Court | United States Courts of Appeals. United States Court of Appeals (8th Circuit) |
Citation | 426 F.2d 439 |
Docket Number | No. 19446.,19446. |
Parties | In the Matter of the Petition for Naturalization of Brenda Barbara WEITZMAN. |
Decision Date | 07 April 1970 |
Thomas C. Kayser, of Robins, Davis & Lyons, St. Paul, Minn., for appellant.
Paul Nejelski, Atty., Dept. of Justice, Washington, D. C., for appellee.
Before BLACKMUN, LAY and HEANEY, Circuit Judges.
The three of us who heard this appeal have, it turns out, separate and distinct approaches. Two (Judges Blackmun and Heaney) conclude that the constitutional issue is to be reached. One (Judge Lay) concludes that it need not be reached. The two who reach the constitutional issue find themselves apart in the resolution of that issue. Accordingly, Judges Lay and Heaney, for differing reasons, vote to reverse the district court's denial of the applicant's petition for naturalization and Judge Blackmun votes to affirm that denial. The trial court is thus reversed by a divided vote. Our separate opinions are appended.
For me, the issue before us is narrow and specific. Is it constitutionally offensive to deny naturalization to an alien solely because her conscientious objection, within the language of the applicable statute, is concededly based on nothing other than "a merely personal moral code" and arises not at all "by reason of religious training and belief"? We are advised that the case is one of first impression at the appellate level.
Brenda Barbara Weitzman, nee Aronowitz, now age 27, appeals from the district court's denial of her petition for citizenship. In re Weitzman, 284 F. Supp. 514 (D.Minn.1968). The appeal purports to rest solely on the asserted unconstitutionality, and not on any possible construction, of § 337(a) of the Immigration and Nationality Act of June 27, 1952, 8 U.S.C. § 1448(a).1 On her appeal Mrs. Weitzman specifically abandons her additional argument, advanced in the trial court, that her opposition to the bearing of arms was "by reason of religious training and belief", as that phrase is employed in § 337 (a) and as it was construed in United States v. Seeger, 380 U.S. 163, 85 S.Ct. 850, 13 L.Ed.2d 733 (1965), in the somewhat different setting of a criminal proceeding under § 6(j) of the Universal Military Training and Service Act, 50 U.S.C. App. § 456(j) (1958 ed.). The applicant's appellate brief states flatly that she has requested her counsel to appeal only the constitutional issue and that now "She agrees with that portion of the district court's decision finding that she is not a religious person."2
The naturalization papers. Mrs. Weitzman's petition for naturalization was filed in the District of Minnesota on October 31, 1966. It recited: She was born May 14, 1942, in South Africa and was a citizen of that country. She was married in Tel Aviv, Israel, on February 12, 1962, to Ronald Weitzman, who was born in the United States. She lawfully entered this country at New York City on June 12, 1963, for permanent residence. She was "attached to the principles of the Constitution of the United States and well disposed to the good order and happiness of the United States." She was "willing, if required by law, to bear arms on behalf of the United States, to perform noncombatant service in the Armed Forces of the United States, and to perform work of national importance under civilian direction (unless exempted therefrom)." She signed the oath of allegiance on the petition. This recited that she would bear arms on behalf of the United States or perform noncombatant service in the armed forces or perform work of national importance under civilian direction, all "when required by the law".
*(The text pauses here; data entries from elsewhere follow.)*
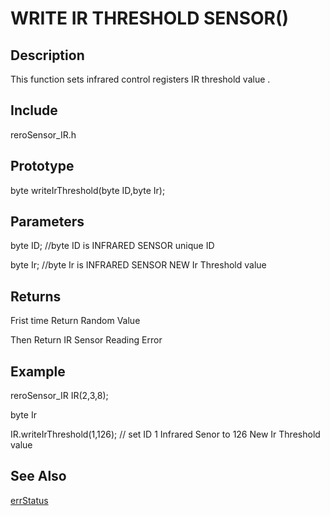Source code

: # WRITE IR THRESHOLD SENSOR() #

## Description ##
This function sets infrared control registers IR threshold value . 

## Include ##
reroSensor_IR.h

## Prototype ##
byte writeIrThreshold(byte ID,byte Ir);

## Parameters ##
byte ID; //byte ID is INFRARED SENSOR unique ID

byte Ir; //byte Ir is INFRARED SENSOR NEW Ir Threshold value

## Returns ##
Frist time Return Random Value

Then Return IR Sensor Reading Error

## Example ##
reroSensor_IR IR(2,3,8);

byte Ir

IR.writeIrThreshold(1,126); // set ID 1 Infrared Senor to 126 New Ir Threshold value

## See Also ##

[errStatus](https://github.com/syamimi96/Library-for-Rero-infrared-sensor-/blob/wiki/Example/errStatus.md)

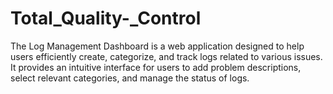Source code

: # Total_Quality-_Control
The Log Management Dashboard is a web application designed to help users efficiently create, categorize, and track logs related to various issues. It provides an intuitive interface for users to add problem descriptions, select relevant categories, and manage the status of logs.
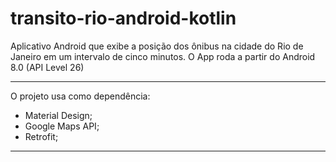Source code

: # transito-rio-android-kotlin
Aplicativo Android que exibe a posição dos ônibus na cidade do Rio de Janeiro em um intervalo de cinco minutos.
O App roda a partir do Android 8.0 (API Level 26)

<hr>

O projeto usa como dependência:
- Material Design;
- Google Maps API;
- Retrofit;

<hr>

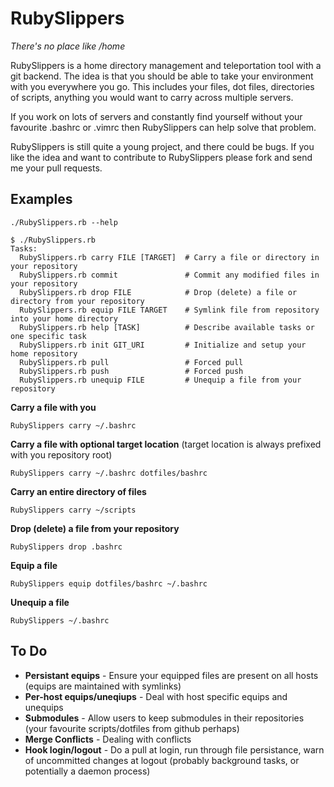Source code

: # RubySlippers

*There's no place like /home*

RubySlippers is a home directory management and teleportation tool with a git backend. The idea is that you should be able to take your environment with you everywhere you go. This includes your files, dot files, directories of scripts, anything you would want to carry across multiple servers.

If you work on lots of servers and constantly find yourself without your favourite .bashrc or .vimrc then RubySlippers can help solve that problem.

RubySlippers is still quite a young project, and there could be bugs. If you like the idea and want to contribute to RubySlippers please fork and send me your pull requests. 

## Examples

`./RubySlippers.rb --help`

    $ ./RubySlippers.rb
    Tasks:  
      RubySlippers.rb carry FILE [TARGET]  # Carry a file or directory in your repository  
      RubySlippers.rb commit               # Commit any modified files in your repository  
      RubySlippers.rb drop FILE            # Drop (delete) a file or directory from your repository
      RubySlippers.rb equip FILE TARGET    # Symlink file from repository into your home directory
      RubySlippers.rb help [TASK]          # Describe available tasks or one specific task
      RubySlippers.rb init GIT_URI         # Initialize and setup your home repository
      RubySlippers.rb pull                 # Forced pull
      RubySlippers.rb push                 # Forced push
      RubySlippers.rb unequip FILE         # Unequip a file from your repository

**Carry a file with you**

`RubySlippers carry ~/.bashrc`

**Carry a file with optional target location** (target location is always prefixed with you repository root)

`RubySlippers carry ~/.bashrc dotfiles/bashrc`

**Carry an entire directory of files**

`RubySlippers carry ~/scripts`

**Drop (delete) a file from your repository**

`RubySlippers drop .bashrc`

**Equip a file** 

`RubySlippers equip dotfiles/bashrc ~/.bashrc`

**Unequip a file**

`RubySlippers ~/.bashrc`


## To Do

- **Persistant equips** - Ensure your equipped files are present on all hosts (equips are maintained with symlinks)
- **Per-host equips/uneqiups** - Deal with host specific equips and unequips
- **Submodules** - Allow users to keep submodules in their repositories (your favourite scripts/dotfiles from github perhaps)
- **Merge Conflicts** - Dealing with conflicts
- **Hook login/logout** - Do a pull at login, run through file persistance, warn of uncommitted changes at logout (probably background tasks, or potentially a daemon process)


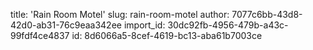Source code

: title: 'Rain Room Motel'
slug: rain-room-motel
author: 7077c6bb-43d8-42d0-ab31-76c9eaa342ee
import_id: 30dc92fb-4956-479b-a43c-99fdf4ce4837
id: 8d6066a5-8cef-4619-bc13-aba61b7003ce

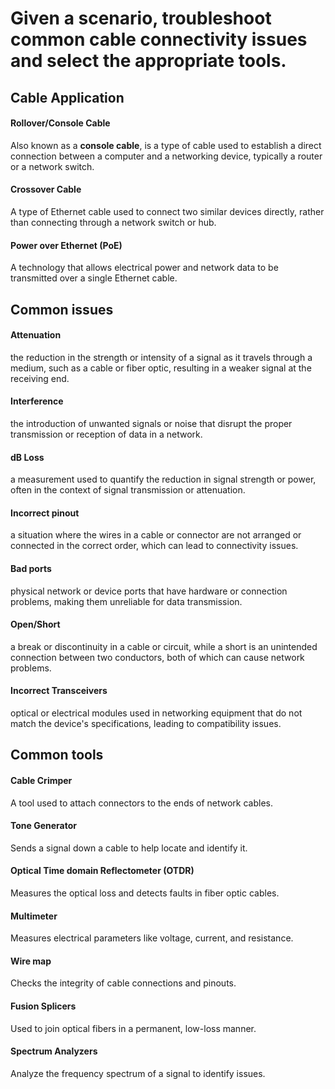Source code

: # Given a scenario, troubleshoot common cable connectivity issues and select the appropriate tools.

## Cable Application

#### Rollover/Console Cable
Also known as a **console cable**, is a type of cable used to establish a direct connection between a computer and a networking device, typically a router or a network switch.
#### Crossover Cable
A type of Ethernet cable used to connect two similar devices directly, rather than connecting through a network switch or hub.
#### Power over Ethernet (PoE)
A technology that allows electrical power and network data to be transmitted over a single Ethernet cable.
## Common issues
#### Attenuation
the reduction in the strength or intensity of a signal as it travels through a medium, such as a cable or fiber optic, resulting in a weaker signal at the receiving end.
#### Interference
the introduction of unwanted signals or noise that disrupt the proper transmission or reception of data in a network.
#### dB Loss
a measurement used to quantify the reduction in signal strength or power, often in the context of signal transmission or attenuation.
#### Incorrect pinout
a situation where the wires in a cable or connector are not arranged or connected in the correct order, which can lead to connectivity issues.
#### Bad ports
physical network or device ports that have hardware or connection problems, making them unreliable for data transmission.
#### Open/Short
a break or discontinuity in a cable or circuit, while a short is an unintended connection between two conductors, both of which can cause network problems.
#### Incorrect Transceivers
optical or electrical modules used in networking equipment that do not match the device's specifications, leading to compatibility issues.
## Common tools
#### Cable Crimper
A tool used to attach connectors to the ends of network cables.
#### Tone Generator
Sends a signal down a cable to help locate and identify it.
#### Optical Time domain Reflectometer (OTDR)
Measures the optical loss and detects faults in fiber optic cables.
#### Multimeter
Measures electrical parameters like voltage, current, and resistance.
#### Wire map
Checks the integrity of cable connections and pinouts.
#### Fusion Splicers
Used to join optical fibers in a permanent, low-loss manner.
#### Spectrum Analyzers
Analyze the frequency spectrum of a signal to identify issues.

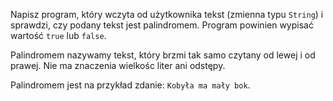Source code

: Napisz program, który wczyta od użytkownika tekst (zmienna typu `String`) i sprawdzi, czy podany tekst jest 
palindromem. Program powinien wypisać wartość `true` lub `false`.

Palindromem nazywamy tekst, który brzmi tak samo czytany od lewej i od prawej. Nie ma znaczenia wielkośc liter ani odstępy. 

Palindromem jest na przykład zdanie: `Kobyła ma mały bok`. 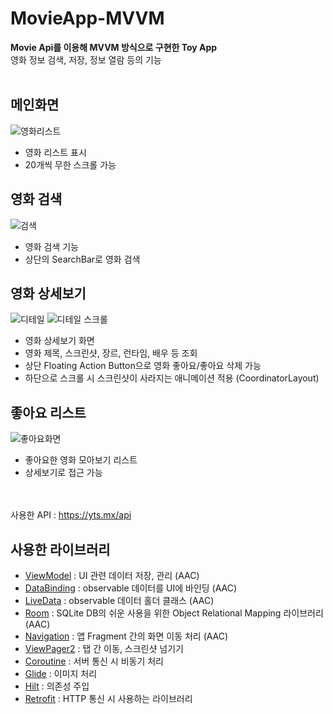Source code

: # MovieApp-MVVM
**Movie Api를 이용해 MVVM 방식으로 구현한 Toy App**  
영화 정보 검색, 저장, 정보 열람 등의 기능  
<br>

## 메인화면

![영화리스트](https://user-images.githubusercontent.com/38305511/148065572-537c808f-72a5-4d12-8d01-191c43ee4643.JPG)
- 영화 리스트 표시
- 20개씩 무한 스크롤 가능  

## 영화 검색

![검색](https://user-images.githubusercontent.com/38305511/148066741-e2d5ef76-499b-4aa5-bb61-711b2694a866.JPG)
- 영화 검색 기능
- 상단의 SearchBar로 영화 검색 

## 영화 상세보기

![디테일](https://user-images.githubusercontent.com/38305511/148067820-75cd56df-145c-463d-b9f5-e8c526f01bbf.JPG)
![디테일 스크롤](https://user-images.githubusercontent.com/38305511/148067831-a915e652-8052-4052-9406-416f50e05b60.JPG)
- 영화 상세보기 화면
- 영화 제목, 스크린샷, 장르, 런타임, 배우 등 조회 
- 상단 Floating Action Button으로 영화 좋아요/좋아요 삭제 가능
- 하단으로 스크롤 시 스크린샷이 사라지는 애니메이션 적용 (CoordinatorLayout)

## 좋아요 리스트

![좋아요화면](https://user-images.githubusercontent.com/38305511/148070375-5a182626-20d1-4582-b6dd-4b02ffc3ae5b.JPG)
- 좋아요한 영화 모아보기 리스트
- 상세보기로 접근 가능

<br><br>사용한 API : https://yts.mx/api

## 사용한 라이브러리
- [ViewModel](https://developer.android.com/topic/libraries/architecture/viewmodel?gclid=Cj0KCQiAw9qOBhC-ARIsAG-rdn6Cn4XG5lKtvLB2rzzSUjVCzmyDjz2ns9r268NRdFWmtONqABIRDv4aAmo9EALw_wcB&gclsrc=aw.ds) : UI 관련 데이터 저장, 관리 (AAC)
- [DataBinding](https://developer.android.com/topic/libraries/data-binding?hl=ko) : observable 데이터를 UI에 바인딩 (AAC)
- [LiveData](https://developer.android.com/topic/libraries/architecture/livedata?hl=ko) : observable 데이터 홀더 클래스 (AAC)
- [Room](https://developer.android.com/jetpack/androidx/releases/room?gclid=Cj0KCQiAw9qOBhC-ARIsAG-rdn4_0bR_Z9VkKdS20RbYe4KRtoLby4PHF88aAVgvoutzPrKlpLnJNAIaAoTMEALw_wcB&gclsrc=aw.ds) : SQLite DB의 쉬운 사용을 위한 Object Relational Mapping 라이브러리 (AAC)
- [Navigation](https://developer.android.com/guide/navigation?gclid=Cj0KCQiAw9qOBhC-ARIsAG-rdn4nsI_gaV3fjtVk77NUv-R-zYFAS4vxa8wrIBdU8WmtrczAwihRZVcaAnmdEALw_wcB&gclsrc=aw.ds) : 앱 Fragment 간의 화면 이동 처리 (AAC)
- [ViewPager2](https://developer.android.com/jetpack/androidx/releases/viewpager2?hl=ko) : 탭 간 이동, 스크린샷 넘기기 
- [Coroutine](https://kotlinlang.org/docs/coroutines-overview.html) : 서버 통신 시 비동기 처리
- [Glide](https://github.com/bumptech/glide) : 이미지 처리
- [Hilt](https://developer.android.com/training/dependency-injection/hilt-android) : 의존성 주입
- [Retrofit](https://square.github.io/retrofit/) : HTTP 통신 시 사용하는 라이브러리
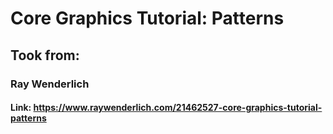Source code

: # Core Graphics Tutorial: Patterns

## Took from:
### Ray Wenderlich
#### Link: https://www.raywenderlich.com/21462527-core-graphics-tutorial-patterns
Mrs. Weitzman's earlier "Application to File Petition for Naturalization" recited that since her entry she had resided in California and Minnesota and that she had two children born in Los Angeles on December 29, 1962, and August 16, 1964, respectively. She answered affirmatively questions whether she believed in the Constitution and form of government of the United States and whether she was willing to take the full oath of allegiance to the United States. She also answered affirmatively questions whether she was willing to perform noncombatant services in the armed forces and to perform work of national importance under civilian direction. She answered negatively, however, the question whether she was willing to bear arms; to this was added, "My objection to the bearing of arms is based on a belief in a Supreme Being."
Agreed facts. The parties submitted an agreed statement of the case as permitted by Rule 10(d), Federal Rules of Appellate Procedure. This recited that the following facts, among others, were developed during the preliminary examination before the designated naturalization examiner and during the de novo hearing before the district judge:
In factual summary, therefore, we have an applicant who is willing to take the citizenship oath prescribed by § 337(a) to the extent of clauses (1), (2), (3), (4), and (5) (C), the latter being the alternative directed to willingness "to perform work of national importance under civilian direction when required by the law." She is not willing, however, to subscribe to clause (5) (A) or to clause (5) (B). The statute permits the avoidance of clauses (5) (A) and (5) (B) and the use of the alternative (5) (C) if the applicant is otherwise qualified and "shows by clear and convincing evidence to the satisfaction of the...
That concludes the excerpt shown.